Only a slice of the listing below is wanted. Retype the lines from the one containing "Network. Models. PSApplicationSecurityGroup" through the one containing "Azure. commands. Networks.", exactly, both ends included.

DATA RECORDS START

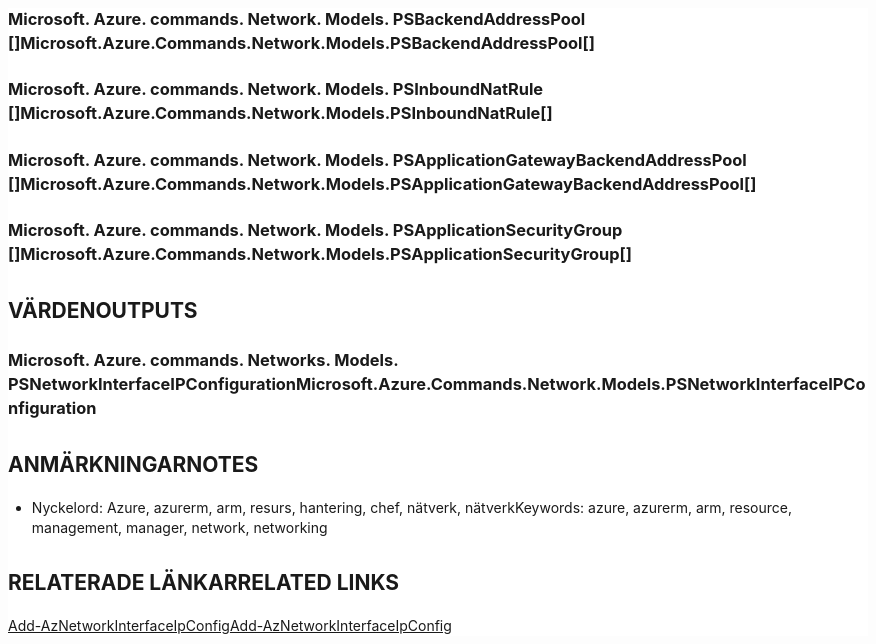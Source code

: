 ### <span data-ttu-id="fec3f-165">Microsoft. Azure. commands. Network. Models. PSBackendAddressPool []</span><span class="sxs-lookup"><span data-stu-id="fec3f-165">Microsoft.Azure.Commands.Network.Models.PSBackendAddressPool[]</span></span>

### <span data-ttu-id="fec3f-166">Microsoft. Azure. commands. Network. Models. PSInboundNatRule []</span><span class="sxs-lookup"><span data-stu-id="fec3f-166">Microsoft.Azure.Commands.Network.Models.PSInboundNatRule[]</span></span>

### <span data-ttu-id="fec3f-167">Microsoft. Azure. commands. Network. Models. PSApplicationGatewayBackendAddressPool []</span><span class="sxs-lookup"><span data-stu-id="fec3f-167">Microsoft.Azure.Commands.Network.Models.PSApplicationGatewayBackendAddressPool[]</span></span>

### <span data-ttu-id="fec3f-168">Microsoft. Azure. commands. Network. Models. PSApplicationSecurityGroup []</span><span class="sxs-lookup"><span data-stu-id="fec3f-168">Microsoft.Azure.Commands.Network.Models.PSApplicationSecurityGroup[]</span></span>

## <span data-ttu-id="fec3f-169">VÄRDEN</span><span class="sxs-lookup"><span data-stu-id="fec3f-169">OUTPUTS</span></span>

### <span data-ttu-id="fec3f-170">Microsoft. Azure. commands. Networks. Models. PSNetworkInterfaceIPConfiguration</span><span class="sxs-lookup"><span data-stu-id="fec3f-170">Microsoft.Azure.Commands.Network.Models.PSNetworkInterfaceIPConfiguration</span></span>

## <span data-ttu-id="fec3f-171">ANMÄRKNINGAR</span><span class="sxs-lookup"><span data-stu-id="fec3f-171">NOTES</span></span>
* <span data-ttu-id="fec3f-172">Nyckelord: Azure, azurerm, arm, resurs, hantering, chef, nätverk, nätverk</span><span class="sxs-lookup"><span data-stu-id="fec3f-172">Keywords: azure, azurerm, arm, resource, management, manager, network, networking</span></span>

## <span data-ttu-id="fec3f-173">RELATERADE LÄNKAR</span><span class="sxs-lookup"><span data-stu-id="fec3f-173">RELATED LINKS</span></span>

[<span data-ttu-id="fec3f-174">Add-AzNetworkInterfaceIpConfig</span><span class="sxs-lookup"><span data-stu-id="fec3f-174">Add-AzNetworkInterfaceIpConfig</span></span>](./Add-AzNetworkInterfaceIpConfig.md)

DATA RECORDS END

* _EXPECTED ANSWER_
### <span data-ttu-id="fec3f-168">Microsoft. Azure. commands. Network. Models. PSApplicationSecurityGroup []</span><span class="sxs-lookup"><span data-stu-id="fec3f-168">Microsoft.Azure.Commands.Network.Models.PSApplicationSecurityGroup[]</span></span>

## <span data-ttu-id="fec3f-169">VÄRDEN</span><span class="sxs-lookup"><span data-stu-id="fec3f-169">OUTPUTS</span></span>

### <span data-ttu-id="fec3f-170">Microsoft. Azure. commands. Networks. Models. PSNetworkInterfaceIPConfiguration</span><span class="sxs-lookup"><span data-stu-id="fec3f-170">Microsoft.Azure.Commands.Network.Models.PSNetworkInterfaceIPConfiguration</span></span>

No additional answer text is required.